Der Reporter Nikolaus Harbusch von der Bild-Zeitung klagte erfolgreich vor Gericht auf Informationsauskunft gegen den deutschen Bundestag. Harbusch stellte vor kurzem eine Anfrage bei der Verwaltung des deutschen Bundestags.

Der Journalist wollte wissen, welche Abgeordneten im laufenden Jahr mehr als fünf Tablet-Computer oder ein Smartphone im Rahmen der „Sachleistungspauschale“ angeschafft hatten. Dabei bezog er sich auf das Informationsfreiheitsgesetz (IFG), wonach jeder Bürger ohne Angabe von Gründen Anspruch auf amtliche Informationen hat.

Die sogenannte „Sachleistungspauschale“  sieht Ausgaben in Höhe von 12.000 Euro pro Abgeordneten und Kalenderjahr für mandatsbedingte Kosten wie Bürokosten, Fahrtkosten und Mehraufwendungen vor. Diese Kosten werden mit der Bundestagsverwaltung abgerechnet und erstattet.

Die Bundestagsverwaltung schmetterte die Anfrage mit der Begründung ab, dass das freie Mandat eines jeden Abgeordneten eine Kontrolle von Ausgaben ausschließe und versuchte sich so aus der Affäre zu ziehen.

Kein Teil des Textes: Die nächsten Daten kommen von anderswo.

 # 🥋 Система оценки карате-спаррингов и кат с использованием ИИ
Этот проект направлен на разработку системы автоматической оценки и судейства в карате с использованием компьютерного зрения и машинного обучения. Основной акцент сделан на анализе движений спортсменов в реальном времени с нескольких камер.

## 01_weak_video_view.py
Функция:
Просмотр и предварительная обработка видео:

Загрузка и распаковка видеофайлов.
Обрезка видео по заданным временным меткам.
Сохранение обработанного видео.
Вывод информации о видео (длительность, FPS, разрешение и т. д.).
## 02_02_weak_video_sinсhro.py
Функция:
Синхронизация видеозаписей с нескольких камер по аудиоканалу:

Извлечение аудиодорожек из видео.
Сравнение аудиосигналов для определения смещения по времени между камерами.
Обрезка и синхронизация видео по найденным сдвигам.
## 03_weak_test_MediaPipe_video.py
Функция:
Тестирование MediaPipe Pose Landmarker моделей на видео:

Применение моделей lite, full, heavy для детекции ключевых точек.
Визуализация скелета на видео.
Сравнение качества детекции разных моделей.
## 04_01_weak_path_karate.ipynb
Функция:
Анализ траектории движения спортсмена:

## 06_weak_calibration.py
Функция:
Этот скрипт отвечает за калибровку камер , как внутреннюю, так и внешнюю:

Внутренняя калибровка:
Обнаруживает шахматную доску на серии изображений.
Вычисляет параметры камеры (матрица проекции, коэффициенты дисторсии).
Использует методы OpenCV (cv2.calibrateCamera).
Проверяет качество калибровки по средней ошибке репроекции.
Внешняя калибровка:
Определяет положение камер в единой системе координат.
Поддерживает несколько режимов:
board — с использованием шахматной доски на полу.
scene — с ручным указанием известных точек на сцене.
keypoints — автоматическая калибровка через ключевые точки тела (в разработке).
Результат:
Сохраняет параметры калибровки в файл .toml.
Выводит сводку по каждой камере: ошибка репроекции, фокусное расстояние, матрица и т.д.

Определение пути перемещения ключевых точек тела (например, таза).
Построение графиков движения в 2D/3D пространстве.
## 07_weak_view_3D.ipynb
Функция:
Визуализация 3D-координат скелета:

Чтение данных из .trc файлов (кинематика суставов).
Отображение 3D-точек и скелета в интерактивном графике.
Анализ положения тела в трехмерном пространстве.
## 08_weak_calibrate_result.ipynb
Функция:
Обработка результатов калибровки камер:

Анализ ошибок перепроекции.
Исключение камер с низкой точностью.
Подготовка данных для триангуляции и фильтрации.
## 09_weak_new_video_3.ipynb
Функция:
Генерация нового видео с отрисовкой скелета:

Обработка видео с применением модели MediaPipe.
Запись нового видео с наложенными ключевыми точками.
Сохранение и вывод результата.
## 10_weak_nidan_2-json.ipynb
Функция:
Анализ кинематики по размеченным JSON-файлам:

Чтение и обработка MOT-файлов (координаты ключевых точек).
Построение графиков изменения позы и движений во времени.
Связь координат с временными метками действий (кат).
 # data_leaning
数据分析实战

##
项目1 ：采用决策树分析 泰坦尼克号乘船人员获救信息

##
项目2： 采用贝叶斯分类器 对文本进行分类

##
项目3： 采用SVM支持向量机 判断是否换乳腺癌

Der Journalist wollte sich damit jedoch nicht abfinden und zog vor Gericht. Das Verwaltungsgericht Berlin entschied nun am Donnerstag im Eilverfahren, dass die Begründung der Bundestagsverwaltung hinfällig ist.

Das freie Mandat besagt, dass ein Abgeordneter sein Mandat frei ausübt und außer seinem Gewissen niemandem verantwortlich ist. Demnach ist eine Kontrolle der Ausgaben auch nicht vorgesehen. Dadurch aber entsteht bisweilen ein Spannungsfeld zwischen dem freien Mandat eines Abgeordneten und seiner Anfälligkeit für Korruption und Veruntreuung.

Das Verwaltungsgericht argumentierte nun, dass gerade aus diesem Grund eine Freigabe der Informationen erfolgen müsse. Da die Ausgaben des Abgeordneten nicht durch die Verwaltung kontrolliert werden dürfen, könnte eine wirksame Kontrolle nur durch die Öffentlichkeit und die Presse geschehen. Zudem sei eine öffentliche Kontrolle im Hinblick auf Veruntreuung für das Ansehen des Parlaments unerlässlich.

Auch dem möglichen Argument des Bundestages, eine solche Informationsbeschaffung sei mit unzumutbarem Aufwand verbunden, schob das Gericht vorsorglich einen Riegel vor. Es sei Aufgabe der Verwaltung im Voraus organisatorische Abläufe zu schaffen, die eine schnelle und einfache Auskunft ermöglichen.

Aufgrund der bevorstehenden Bundestagswahlen und der vergleichbaren Skandale im Bayerischen Landtag, entschied das Gericht, dass ein Eilverfahren notwendig sei. Der Bundestag kann noch gegen den Beschluss am Oberverwaltungsgericht Berlin Brandenburg Beschwerde einlegen.

Was kein Gericht jedoch entscheiden kann, ist, dass die Abgeordneten sich nicht, wie etwa bei der ESM-Entscheidung, in Sachfragen viel zu oft einfach hinter dem Fraktionszwang verstecken und Denken und Moral an der Garderobe abgeben. Bei der ESM-Abstimmung hatten die DMN ermittelt, dass 431 Abgeordnete keine eigene Meinung zu dieser epochalen Entscheidung hatten.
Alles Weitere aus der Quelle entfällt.